*** Begin section ***

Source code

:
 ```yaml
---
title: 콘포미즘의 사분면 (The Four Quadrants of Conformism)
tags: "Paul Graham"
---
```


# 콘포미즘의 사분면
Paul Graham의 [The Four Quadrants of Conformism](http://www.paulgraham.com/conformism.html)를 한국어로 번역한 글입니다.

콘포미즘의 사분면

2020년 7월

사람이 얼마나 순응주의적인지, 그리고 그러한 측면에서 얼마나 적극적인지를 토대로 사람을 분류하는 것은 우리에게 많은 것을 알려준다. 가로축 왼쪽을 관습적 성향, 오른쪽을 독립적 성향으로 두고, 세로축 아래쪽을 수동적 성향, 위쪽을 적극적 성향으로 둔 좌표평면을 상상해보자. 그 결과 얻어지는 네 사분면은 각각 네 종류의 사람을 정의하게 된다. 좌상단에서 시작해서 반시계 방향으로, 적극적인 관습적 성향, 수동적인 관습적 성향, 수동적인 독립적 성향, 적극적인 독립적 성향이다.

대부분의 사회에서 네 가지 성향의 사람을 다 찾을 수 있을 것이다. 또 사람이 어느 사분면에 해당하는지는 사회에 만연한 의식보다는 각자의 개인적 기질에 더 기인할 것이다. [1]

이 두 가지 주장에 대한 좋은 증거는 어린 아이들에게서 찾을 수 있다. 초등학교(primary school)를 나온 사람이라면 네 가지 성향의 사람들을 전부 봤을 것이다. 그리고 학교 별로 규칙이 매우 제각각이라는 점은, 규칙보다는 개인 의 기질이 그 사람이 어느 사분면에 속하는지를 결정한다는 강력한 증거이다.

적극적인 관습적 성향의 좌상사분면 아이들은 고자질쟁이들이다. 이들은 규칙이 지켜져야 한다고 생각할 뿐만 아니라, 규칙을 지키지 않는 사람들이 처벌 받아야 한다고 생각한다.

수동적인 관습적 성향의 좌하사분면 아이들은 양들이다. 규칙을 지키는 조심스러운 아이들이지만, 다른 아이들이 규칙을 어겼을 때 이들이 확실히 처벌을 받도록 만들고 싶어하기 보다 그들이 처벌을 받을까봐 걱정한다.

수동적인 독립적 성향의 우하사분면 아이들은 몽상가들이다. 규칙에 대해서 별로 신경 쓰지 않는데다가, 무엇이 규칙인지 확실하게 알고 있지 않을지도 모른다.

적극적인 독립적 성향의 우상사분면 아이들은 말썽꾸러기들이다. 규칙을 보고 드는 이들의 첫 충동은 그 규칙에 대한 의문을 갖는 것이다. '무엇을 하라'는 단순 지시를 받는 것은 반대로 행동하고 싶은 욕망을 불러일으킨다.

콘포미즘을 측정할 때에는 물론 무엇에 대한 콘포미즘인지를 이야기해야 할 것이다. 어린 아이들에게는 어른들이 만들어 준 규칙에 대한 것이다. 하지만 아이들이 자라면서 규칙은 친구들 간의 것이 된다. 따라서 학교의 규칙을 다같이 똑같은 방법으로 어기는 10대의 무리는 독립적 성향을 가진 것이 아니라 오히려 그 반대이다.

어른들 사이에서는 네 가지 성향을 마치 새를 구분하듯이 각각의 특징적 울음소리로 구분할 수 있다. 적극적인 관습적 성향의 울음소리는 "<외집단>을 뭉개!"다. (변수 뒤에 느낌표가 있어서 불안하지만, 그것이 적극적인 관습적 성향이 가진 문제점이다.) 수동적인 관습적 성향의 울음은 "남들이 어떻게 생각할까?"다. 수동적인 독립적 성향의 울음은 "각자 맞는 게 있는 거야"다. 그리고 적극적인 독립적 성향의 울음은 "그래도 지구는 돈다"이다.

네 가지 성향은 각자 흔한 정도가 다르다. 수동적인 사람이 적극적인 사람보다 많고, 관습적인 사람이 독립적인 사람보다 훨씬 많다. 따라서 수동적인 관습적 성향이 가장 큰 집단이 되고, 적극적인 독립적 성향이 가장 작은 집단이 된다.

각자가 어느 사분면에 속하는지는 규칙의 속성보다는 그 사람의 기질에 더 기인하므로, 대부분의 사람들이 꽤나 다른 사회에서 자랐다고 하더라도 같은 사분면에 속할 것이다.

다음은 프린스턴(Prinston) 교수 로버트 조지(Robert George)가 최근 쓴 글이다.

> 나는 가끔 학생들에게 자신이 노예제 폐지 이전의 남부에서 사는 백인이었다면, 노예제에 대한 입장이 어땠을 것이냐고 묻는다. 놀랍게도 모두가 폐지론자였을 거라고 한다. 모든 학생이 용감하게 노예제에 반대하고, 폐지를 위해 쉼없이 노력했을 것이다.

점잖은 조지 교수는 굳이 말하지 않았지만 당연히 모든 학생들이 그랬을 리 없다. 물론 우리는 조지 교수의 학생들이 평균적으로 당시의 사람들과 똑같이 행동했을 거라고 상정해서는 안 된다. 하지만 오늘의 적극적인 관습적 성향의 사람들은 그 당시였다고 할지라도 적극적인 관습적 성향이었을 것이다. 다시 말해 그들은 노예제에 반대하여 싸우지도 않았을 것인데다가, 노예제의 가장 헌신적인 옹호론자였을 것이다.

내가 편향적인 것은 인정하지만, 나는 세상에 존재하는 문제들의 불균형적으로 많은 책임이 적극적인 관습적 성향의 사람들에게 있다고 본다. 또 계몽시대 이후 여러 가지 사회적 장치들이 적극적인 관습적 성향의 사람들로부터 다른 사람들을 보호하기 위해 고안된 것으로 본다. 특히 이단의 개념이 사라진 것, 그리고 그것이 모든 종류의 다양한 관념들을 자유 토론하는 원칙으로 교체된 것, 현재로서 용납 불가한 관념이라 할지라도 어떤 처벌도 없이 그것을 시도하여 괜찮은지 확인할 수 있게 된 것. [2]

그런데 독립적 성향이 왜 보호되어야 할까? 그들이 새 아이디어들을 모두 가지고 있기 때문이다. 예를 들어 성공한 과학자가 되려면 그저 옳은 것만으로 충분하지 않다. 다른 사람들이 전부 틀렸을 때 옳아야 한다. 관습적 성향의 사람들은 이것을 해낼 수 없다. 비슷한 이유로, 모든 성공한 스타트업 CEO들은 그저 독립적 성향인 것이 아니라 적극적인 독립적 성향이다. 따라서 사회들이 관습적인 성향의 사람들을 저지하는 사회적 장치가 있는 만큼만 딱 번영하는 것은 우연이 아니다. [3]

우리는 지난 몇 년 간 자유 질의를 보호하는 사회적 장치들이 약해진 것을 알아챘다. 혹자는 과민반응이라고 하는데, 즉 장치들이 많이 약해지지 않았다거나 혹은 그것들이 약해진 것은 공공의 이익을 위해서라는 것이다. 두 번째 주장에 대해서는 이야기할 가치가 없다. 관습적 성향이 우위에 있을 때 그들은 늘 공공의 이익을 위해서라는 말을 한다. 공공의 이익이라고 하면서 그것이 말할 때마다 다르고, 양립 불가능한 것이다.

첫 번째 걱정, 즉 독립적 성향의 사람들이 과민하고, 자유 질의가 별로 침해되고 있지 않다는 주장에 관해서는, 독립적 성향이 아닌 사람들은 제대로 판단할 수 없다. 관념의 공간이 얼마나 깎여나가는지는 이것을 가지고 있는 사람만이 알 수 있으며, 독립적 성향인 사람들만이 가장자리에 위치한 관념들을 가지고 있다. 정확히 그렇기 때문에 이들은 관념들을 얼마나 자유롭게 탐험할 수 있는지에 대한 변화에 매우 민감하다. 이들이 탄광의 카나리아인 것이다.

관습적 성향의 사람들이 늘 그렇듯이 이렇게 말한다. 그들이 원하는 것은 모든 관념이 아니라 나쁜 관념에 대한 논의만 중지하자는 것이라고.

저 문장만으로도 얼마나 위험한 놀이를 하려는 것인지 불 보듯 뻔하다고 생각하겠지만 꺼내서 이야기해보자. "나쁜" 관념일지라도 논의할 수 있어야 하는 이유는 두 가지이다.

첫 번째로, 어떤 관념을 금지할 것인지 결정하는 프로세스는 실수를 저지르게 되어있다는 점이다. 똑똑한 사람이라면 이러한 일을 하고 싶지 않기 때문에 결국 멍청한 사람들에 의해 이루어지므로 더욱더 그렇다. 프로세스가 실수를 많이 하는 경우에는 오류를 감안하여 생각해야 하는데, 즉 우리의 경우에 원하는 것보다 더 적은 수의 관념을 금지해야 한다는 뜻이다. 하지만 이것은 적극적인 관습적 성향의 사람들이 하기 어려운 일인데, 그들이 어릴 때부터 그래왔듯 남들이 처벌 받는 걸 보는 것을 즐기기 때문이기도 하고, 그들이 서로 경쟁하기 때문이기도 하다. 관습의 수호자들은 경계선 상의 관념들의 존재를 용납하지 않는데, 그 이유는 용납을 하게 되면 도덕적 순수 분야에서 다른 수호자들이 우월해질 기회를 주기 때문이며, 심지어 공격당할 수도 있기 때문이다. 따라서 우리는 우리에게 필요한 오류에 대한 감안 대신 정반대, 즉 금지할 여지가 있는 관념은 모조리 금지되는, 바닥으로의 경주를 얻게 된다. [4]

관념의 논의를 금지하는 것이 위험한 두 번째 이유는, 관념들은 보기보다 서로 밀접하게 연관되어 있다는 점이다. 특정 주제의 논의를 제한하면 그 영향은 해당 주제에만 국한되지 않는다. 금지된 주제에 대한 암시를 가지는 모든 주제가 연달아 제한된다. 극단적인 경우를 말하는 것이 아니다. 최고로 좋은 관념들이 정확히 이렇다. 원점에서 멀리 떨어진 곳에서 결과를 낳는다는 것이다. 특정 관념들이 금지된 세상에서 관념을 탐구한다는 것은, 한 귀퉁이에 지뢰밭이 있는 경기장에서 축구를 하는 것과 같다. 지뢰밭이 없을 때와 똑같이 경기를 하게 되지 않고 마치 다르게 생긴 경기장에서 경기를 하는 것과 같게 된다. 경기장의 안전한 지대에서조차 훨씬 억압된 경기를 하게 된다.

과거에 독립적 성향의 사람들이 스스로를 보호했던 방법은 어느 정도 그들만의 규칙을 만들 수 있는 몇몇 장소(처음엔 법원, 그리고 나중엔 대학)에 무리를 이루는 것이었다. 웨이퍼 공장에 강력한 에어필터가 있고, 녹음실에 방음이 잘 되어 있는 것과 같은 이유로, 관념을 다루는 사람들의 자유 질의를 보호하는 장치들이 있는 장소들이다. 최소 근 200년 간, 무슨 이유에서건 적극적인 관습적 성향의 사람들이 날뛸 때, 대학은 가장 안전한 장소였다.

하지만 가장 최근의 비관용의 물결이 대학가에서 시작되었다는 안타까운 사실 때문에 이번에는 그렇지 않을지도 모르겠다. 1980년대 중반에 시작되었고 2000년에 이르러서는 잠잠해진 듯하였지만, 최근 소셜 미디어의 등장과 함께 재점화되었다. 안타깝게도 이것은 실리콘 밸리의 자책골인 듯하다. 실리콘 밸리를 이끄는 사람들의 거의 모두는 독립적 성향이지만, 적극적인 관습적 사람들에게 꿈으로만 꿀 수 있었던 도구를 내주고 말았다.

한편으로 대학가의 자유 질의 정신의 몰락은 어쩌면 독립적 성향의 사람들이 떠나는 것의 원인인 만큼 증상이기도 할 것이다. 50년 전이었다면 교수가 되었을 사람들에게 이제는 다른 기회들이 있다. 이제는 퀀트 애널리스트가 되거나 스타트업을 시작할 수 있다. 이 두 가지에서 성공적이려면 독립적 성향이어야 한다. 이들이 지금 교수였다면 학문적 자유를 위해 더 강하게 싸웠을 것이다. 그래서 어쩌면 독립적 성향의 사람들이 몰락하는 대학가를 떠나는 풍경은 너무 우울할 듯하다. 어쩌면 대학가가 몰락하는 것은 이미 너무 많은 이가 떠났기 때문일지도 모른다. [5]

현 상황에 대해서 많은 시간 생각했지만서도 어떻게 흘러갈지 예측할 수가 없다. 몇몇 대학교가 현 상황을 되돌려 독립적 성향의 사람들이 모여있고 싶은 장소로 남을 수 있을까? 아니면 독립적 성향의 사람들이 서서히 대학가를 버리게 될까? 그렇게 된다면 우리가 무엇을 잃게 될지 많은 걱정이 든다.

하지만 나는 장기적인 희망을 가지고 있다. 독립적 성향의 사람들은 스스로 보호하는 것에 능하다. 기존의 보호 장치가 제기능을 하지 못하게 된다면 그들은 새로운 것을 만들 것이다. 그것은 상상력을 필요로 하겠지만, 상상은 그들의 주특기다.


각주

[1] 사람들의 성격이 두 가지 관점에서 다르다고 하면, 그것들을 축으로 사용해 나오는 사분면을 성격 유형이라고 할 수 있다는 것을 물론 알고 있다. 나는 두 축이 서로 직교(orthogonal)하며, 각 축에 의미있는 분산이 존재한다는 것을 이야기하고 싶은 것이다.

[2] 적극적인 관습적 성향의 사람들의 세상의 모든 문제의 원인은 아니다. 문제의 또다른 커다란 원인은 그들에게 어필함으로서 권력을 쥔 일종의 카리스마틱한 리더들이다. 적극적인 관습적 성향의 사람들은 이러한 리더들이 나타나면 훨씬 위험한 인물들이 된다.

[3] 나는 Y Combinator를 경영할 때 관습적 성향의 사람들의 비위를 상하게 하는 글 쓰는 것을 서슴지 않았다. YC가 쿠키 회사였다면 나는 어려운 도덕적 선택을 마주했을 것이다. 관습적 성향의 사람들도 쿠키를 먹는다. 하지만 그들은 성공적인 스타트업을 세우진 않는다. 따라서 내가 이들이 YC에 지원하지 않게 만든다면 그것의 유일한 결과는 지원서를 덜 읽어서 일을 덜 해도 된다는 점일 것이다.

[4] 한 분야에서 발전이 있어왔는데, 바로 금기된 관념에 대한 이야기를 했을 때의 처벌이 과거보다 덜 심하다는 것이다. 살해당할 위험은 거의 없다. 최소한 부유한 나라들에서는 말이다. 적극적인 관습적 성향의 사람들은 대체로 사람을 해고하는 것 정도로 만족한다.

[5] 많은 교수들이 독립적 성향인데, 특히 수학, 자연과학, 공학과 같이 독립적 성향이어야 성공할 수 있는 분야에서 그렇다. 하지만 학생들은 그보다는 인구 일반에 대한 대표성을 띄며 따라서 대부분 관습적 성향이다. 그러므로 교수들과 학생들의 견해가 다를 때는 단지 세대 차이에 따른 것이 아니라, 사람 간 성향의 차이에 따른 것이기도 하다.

*** End section ***

▶ **WORK INSTRUCTIONS**
Of the entries above, repeat exactly the lines between the line with "어른들 사이에서는 네" and the line with "점잖은 조지 교수는 굳이", inclusive, and no others.

▶ **OUTPUT OF THE TASK**
어른들 사이에서는 네 가지 성향을 마치 새를 구분하듯이 각각의 특징적 울음소리로 구분할 수 있다. 적극적인 관습적 성향의 울음소리는 "<외집단>을 뭉개!"다. (변수 뒤에 느낌표가 있어서 불안하지만, 그것이 적극적인 관습적 성향이 가진 문제점이다.) 수동적인 관습적 성향의 울음은 "남들이 어떻게 생각할까?"다. 수동적인 독립적 성향의 울음은 "각자 맞는 게 있는 거야"다. 그리고 적극적인 독립적 성향의 울음은 "그래도 지구는 돈다"이다.

네 가지 성향은 각자 흔한 정도가 다르다. 수동적인 사람이 적극적인 사람보다 많고, 관습적인 사람이 독립적인 사람보다 훨씬 많다. 따라서 수동적인 관습적 성향이 가장 큰 집단이 되고, 적극적인 독립적 성향이 가장 작은 집단이 된다.

각자가 어느 사분면에 속하는지는 규칙의 속성보다는 그 사람의 기질에 더 기인하므로, 대부분의 사람들이 꽤나 다른 사회에서 자랐다고 하더라도 같은 사분면에 속할 것이다.

다음은 프린스턴(Prinston) 교수 로버트 조지(Robert George)가 최근 쓴 글이다.

> 나는 가끔 학생들에게 자신이 노예제 폐지 이전의 남부에서 사는 백인이었다면, 노예제에 대한 입장이 어땠을 것이냐고 묻는다. 놀랍게도 모두가 폐지론자였을 거라고 한다. 모든 학생이 용감하게 노예제에 반대하고, 폐지를 위해 쉼없이 노력했을 것이다.

점잖은 조지 교수는 굳이 말하지 않았지만 당연히 모든 학생들이 그랬을 리 없다. 물론 우리는 조지 교수의 학생들이 평균적으로 당시의 사람들과 똑같이 행동했을 거라고 상정해서는 안 된다. 하지만 오늘의 적극적인 관습적 성향의 사람들은 그 당시였다고 할지라도 적극적인 관습적 성향이었을 것이다. 다시 말해 그들은 노예제에 반대하여 싸우지도 않았을 것인데다가, 노예제의 가장 헌신적인 옹호론자였을 것이다.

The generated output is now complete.